### Instructions to follow:
Go through the material under this sentence. Return every line holding "bilibili".

### Material supplied:
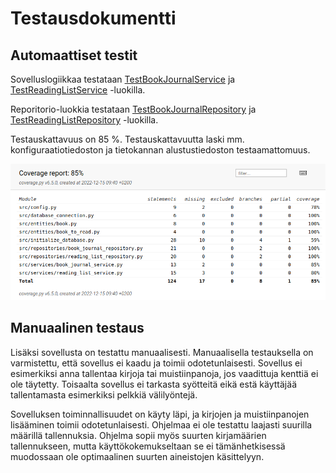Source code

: # Testausdokumentti

## Automaattiset testit

Sovelluslogiikkaa testataan
[TestBookJournalService](https://github.com/tovento/ot-harjoitustyo/blob/master/src/tests/services/book_journal_service_test.py)
ja
[TestReadingListService](https://github.com/tovento/ot-harjoitustyo/blob/master/src/tests/services/reading_list_service_test.py)
-luokilla.

Reporitorio-luokkia testataan
[TestBookJournalRepository](https://github.com/tovento/ot-harjoitustyo/blob/master/src/tests/repositories/book_journal_repository_test.py)
ja
[TestReadingListRepository](https://github.com/tovento/ot-harjoitustyo/blob/master/src/tests/repositories/reading_list_repository_test.py)
-luokilla.

Testauskattavuus on 85 %. Testauskattavuutta laski mm. konfiguraatiotiedoston
ja tietokannan alustustiedoston testaamattomuus.

![](./kuvat/testikattavuus.png)

## Manuaalinen testaus

Lisäksi sovellusta on testattu manuaalisesti. Manuaalisella testauksella on
varmistettu, että sovellus ei kaadu ja toimii odotetunlaisesti. Sovellus ei esimerkiksi
anna tallentaa kirjoja tai muistiinpanoja, jos vaadittuja kenttiä ei ole
täytetty. Toisaalta sovellus ei tarkasta syötteitä eikä estä käyttäjää tallentamasta esimerkiksi
pelkkiä välilyöntejä.

Sovelluksen toiminnallisuudet on käyty läpi, ja kirjojen
ja muistiinpanojen lisääminen toimii odotetunlaisesti. Ohjelmaa ei ole testattu
laajasti suurilla määrillä tallennuksia. Ohjelma sopii myös suurten kirjamäärien
tallennukseen, mutta käyttökokemukseltaan se ei tämänhetkisessä muodossaan ole
optimaalinen suurten aineistojen käsittelyyn.
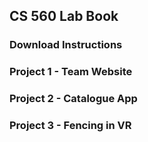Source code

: ## CS 560 Lab Book

### Download Instructions

### Project 1 - Team Website

### Project 2 - Catalogue App

### Project 3 - Fencing in VR
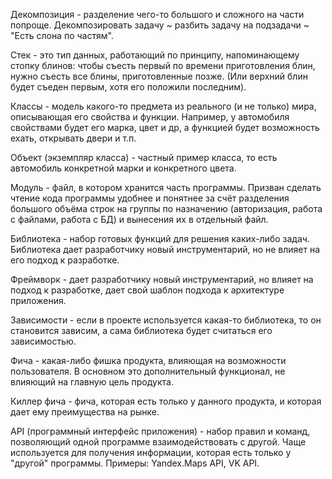 Декомпозиция - разделение чего-то большого и сложного на части попроще. Декомпозировать задачу ~ разбить задачу на подзадачи ~ "Есть слона по частям".

Стек - это тип данных, работающий по принципу, напоминающему стопку блинов: чтобы съесть первый по времени приготовления блин, нужно съесть все блины, приготовленные позже. (Или верхний блин будет съеден первым, хотя его положили последним).

Классы - модель какого-то предмета из реального (и не только) мира, описывающая его свойства и функции. Например, у автомобиля свойствами будет его марка, цвет и др, а функцией будет возможность ехать, открывать двери и т.п.

Объект (экземпляр класса) - частный пример класса, то есть автомобиль конкретной марки и конкретного цвета.

Модуль - файл, в котором хранится часть программы. Призван сделать чтение кода программы удобнее и понятнее за счёт разделения большого объёма строк на группы по назначению (авторизация, работа с файлами, работа с БД) и вынесения их в отдельный файл.

Библиотека - набор готовых функций для решения каких-либо задач. Библиотека дает разработчику новый инструментарий, но не влияет на его подход к разработке.

Фреймворк - дает разработчику новый инструментарий, но влияет на подход к разработке, дает свой шаблон подхода к архитектуре приложения.

Зависимости - если в проекте используется какая-то библиотека, то он становится зависим, а сама библиотека будет считаться его зависимостью.

Фича - какая-либо фишка продукта, влияющая на возможности пользователя. В основном это дополнительный функционал, не влияющий на главную цель продукта.

Киллер фича - фича, которая есть только у данного продукта, и которая дает ему преимущества на рынке.

API (программный интерфейс приложения) - набор правил и команд, позволяющий одной программе взаимодействовать с другой. Чаще используется для получения информации, которая есть только у "другой" программы. Примеры: Yandex.Maps API, VK API.
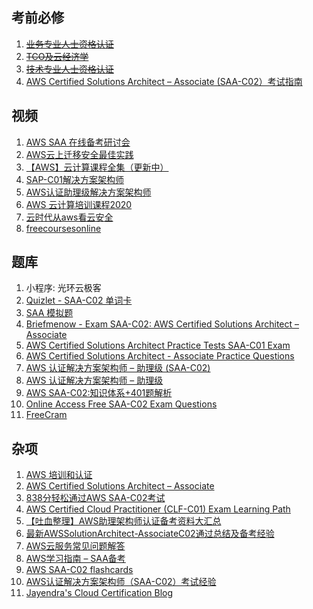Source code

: ## 考前必修

1. ~~[业务专业人士资格认证](https://partnercentral.awspartner.com/LmsSsoRedirect?RelayState=%2flearningobject%2fcurriculum%3fid%3d38303)~~
2. ~~[TCO及云经济学](https://partnercentral.awspartner.com/LmsSsoRedirect?RelayState=%2flearningobject%2fwbc%3fid%3d40767)~~
3. ~~[技术专业人士资格认证](https://partnercentral.awspartner.com/LmsSsoRedirect?RelayState=%2flearningobject%2fcurriculum%3fid%3d50060)~~
4. [AWS Certified Solutions Architect – Associate (SAA-C02）考试指南](https://d1.awsstatic.com/zh_CN/training-and-certification/docs-sa-assoc/AWS-Certified-Solutions-Architect-Associate_Exam-Guide.pdf)

## 视频

1. [AWS SAA 在线备考研讨会](https://www.bilibili.com/video/BV1nZ4y1p7LA?from=search&seid=14343479283867319913)
2. [AWS云上迁移安全最佳实践](https://www.bilibili.com/video/BV1MT4y1J7qZ?from=search&seid=8201142901225266592)
2. [【AWS】云计算课程全集（更新中）](https://www.bilibili.com/video/BV1vW411G75e)
2. [SAP-C01解决方案架构师](https://www.bilibili.com/video/BV1hJ411U7vd/?spm_id_from=333.788.videocard.5)
2. [AWS认证助理级解决方案架构师](https://www.bilibili.com/video/BV1jK411W7TD?)
2. [AWS 云计算培训课程2020](https://www.bilibili.com/video/BV12g4y1q7X8)
3. [云时代从aws看云安全](https://www.bilibili.com/video/BV1AJ411n7cy?from=search&seid=1842043409973040946)
6. [freecoursesonline](https://www.freecoursesonline.me/?s=AWS&asl_active=1&p_asid=1&p_asl_data=1&qtranslate_lang=0&asl_gen%5B%5D=title&customset%5B%5D=post&customset%5B%5D=page&categoryset%5B%5D=1940&categoryset%5B%5D=2434&categoryset%5B%5D=2910&categoryset%5B%5D=1161&categoryset%5B%5D=1136&categoryset%5B%5D=5&categoryset%5B%5D=659&categoryset%5B%5D=2457&categoryset%5B%5D=2658&categoryset%5B%5D=426&categoryset%5B%5D=2394&categoryset%5B%5D=126&categoryset%5B%5D=92&categoryset%5B%5D=1000&categoryset%5B%5D=4&categoryset%5B%5D=1704&categoryset%5B%5D=2170&categoryset%5B%5D=1205&categoryset%5B%5D=1010&categoryset%5B%5D=1033&categoryset%5B%5D=1830&categoryset%5B%5D=1024&categoryset%5B%5D=1020&categoryset%5B%5D=7&categoryset%5B%5D=6&categoryset%5B%5D=663&categoryset%5B%5D=1147&categoryset%5B%5D=133&categoryset%5B%5D=1525&categoryset%5B%5D=605&categoryset%5B%5D=1)

## 题库

1. 小程序: 光环云极客
2. [Quizlet - SAA-C02 单词卡](https://quizlet.com/593259319/saa-c02-flash-cards/)
3. [SAA 模拟题](https://mytodo.vip/subjects.html?category=saa)
4. [Briefmenow - Exam SAA-C02: AWS Certified Solutions Architect – Associate](https://www.briefmenow.org/amazon/category/aws-certified-solutions-architect-associate/)
5. [AWS Certified Solutions Architect Practice Tests SAA-C01 Exam](https://www.lleicloud.com/index.php/aws-certified-solutions-architect-practice-tests/)
6. [AWS Certified Solutions Architect - Associate Practice Questions](https://quizlet.com/144321056/aws-certified-solutions-architect-associate-practice-questions-flash-cards/)
7. [AWS 认证解决方案架构师 – 助理级 (SAA-C02)](https://d1.awsstatic.com/zh_CN/training-and-certification/docs-sa-assoc/AWS-Certified-Solutions-Architect-Associate_Sample-Questions_v4.0_FINAL.pdf)
8. [AWS 认证解决方案架构师 – 助理级](https://d1.awsstatic.com/zh_CN/training-and-certification/docs-sa-assoc/AWS-Certified-Solutions-Architect-Associate_Sample-Questions.pdf)
9. [AWS SAA-C02:知识体系+401题解析](https://hjpotter1.github.io/post/aws/)
10. [Online Access Free SAA-C02 Exam Questions](https://www.freecram.com/torrent/Amazon.SAA-C02.v2021-09-15.q227.html#)
10. [FreeCram](https://www.freecram.com/Home/Search?q=SAA)

## 杂项

1. [AWS 培训和认证](https://aws.amazon.com/cn/training/)
2. [AWS Certified Solutions Architect – Associate](https://aws.amazon.com/cn/certification/certified-solutions-architect-associate/)
3. [838分轻松通过AWS SAA-C02考试](https://iteablue.com/forums/topic/838fenqingsongtongguoaws-saa-c02kaoshi)
4. [AWS Certified Cloud Practitioner (CLF-C01) Exam Learning Path](https://jayendrapatil.com/aws-certified-cloud-practitioner-exam-learning-path/?fbclid=IwAR3eiyroyZ_jTn2pA5ut_ophP8JNCzgspERnug_luC_HGltA-OkLwRwrhAU)
5. [【吐血整理】AWS助理架构师认证备考资料大汇总](https://zhuanlan.zhihu.com/p/114717131)
6. [最新AWSSolutionArchitect-AssociateC02通过总结及备考经验](https://www.1point3acres.com/bbs/thread-648140-1-1.html)
7. [AWS云服务常见问题解答](https://amazonaws-china.com/cn/faqs/)
8. [AWS学习指南 – SAA备考](http://www.cloudbin.cn/?p=1543)
9. [AWS SAA-C02 flashcards](https://docs.google.com/spreadsheets/d/1hdqcnj-aXX_UTGu6MHbEDXuLu5f54bKyV-kFnydunXU/edit#gid=0)
10. [AWS认证解决方案架构师（SAA-C02）考试经验](https://zhuanlan.zhihu.com/p/307308828)
11. [Jayendra's Cloud Certification Blog](https://jayendrapatil.com/#AWS_Certification_Catalog)

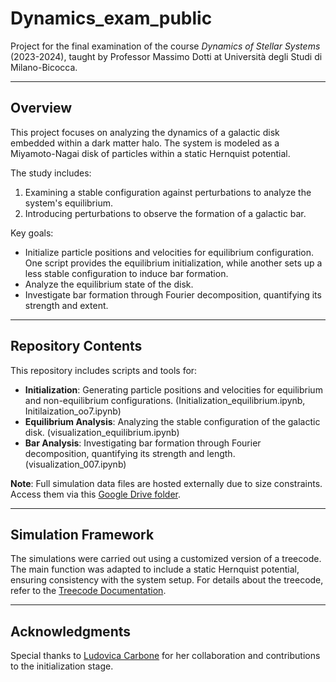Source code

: # Dynamics_exam_public

Project for the final examination of the course *Dynamics of Stellar Systems* (2023-2024), taught by Professor Massimo Dotti at Università degli Studi di Milano-Bicocca.

---

## Overview

This project focuses on analyzing the dynamics of a galactic disk embedded within a dark matter halo. The system is modeled as a Miyamoto-Nagai disk of particles within a static Hernquist potential. 

The study includes:
1. Examining a stable configuration against perturbations to analyze the system's equilibrium.
2. Introducing perturbations to observe the formation of a galactic bar.

Key goals:
- Initialize particle positions and velocities for equilibrium configuration. One script provides the equilibrium initialization, while another sets up a less stable configuration to induce bar formation.
- Analyze the equilibrium state of the disk.
- Investigate bar formation through Fourier decomposition, quantifying its strength and extent.

---

## Repository Contents

This repository includes scripts and tools for:
- **Initialization**: Generating particle positions and velocities for equilibrium and non-equilibrium configurations. (Initialization_equilibrium.ipynb, Initilaization_oo7.ipynb)
- **Equilibrium Analysis**: Analyzing the stable configuration of the galactic disk. (visualization_equilibrium.ipynb)
- **Bar Analysis**: Investigating bar formation through Fourier decomposition, quantifying its strength and length. (visualization_007.ipynb)

**Note**: Full simulation data files are hosted externally due to size constraints. Access them via this [Google Drive folder](https://drive.google.com/drive/folders/1h83yOWRyBt--1jPrWqwf4KBBv79bfWXi?usp=sharing).

---

## Simulation Framework

The simulations were carried out using a customized version of a treecode. The main function was adapted to include a static Hernquist potential, ensuring consistency with the system setup. For details about the treecode, refer to the [Treecode Documentation](https://legacy.ifa.hawaii.edu/faculty/barnes/treecode/treeguide.html).  

---

## Acknowledgments

Special thanks to [Ludovica Carbone]((https://github.com/ludovicarbone)) for her collaboration and contributions to the initialization stage.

### Result of the exercise:
1. [AWS SAA 在线备考研讨会](https://www.bilibili.com/video/BV1nZ4y1p7LA?from=search&seid=14343479283867319913)
2. [AWS云上迁移安全最佳实践](https://www.bilibili.com/video/BV1MT4y1J7qZ?from=search&seid=8201142901225266592)
2. [【AWS】云计算课程全集（更新中）](https://www.bilibili.com/video/BV1vW411G75e)
2. [SAP-C01解决方案架构师](https://www.bilibili.com/video/BV1hJ411U7vd/?spm_id_from=333.788.videocard.5)
2. [AWS认证助理级解决方案架构师](https://www.bilibili.com/video/BV1jK411W7TD?)
2. [AWS 云计算培训课程2020](https://www.bilibili.com/video/BV12g4y1q7X8)
3. [云时代从aws看云安全](https://www.bilibili.com/video/BV1AJ411n7cy?from=search&seid=1842043409973040946)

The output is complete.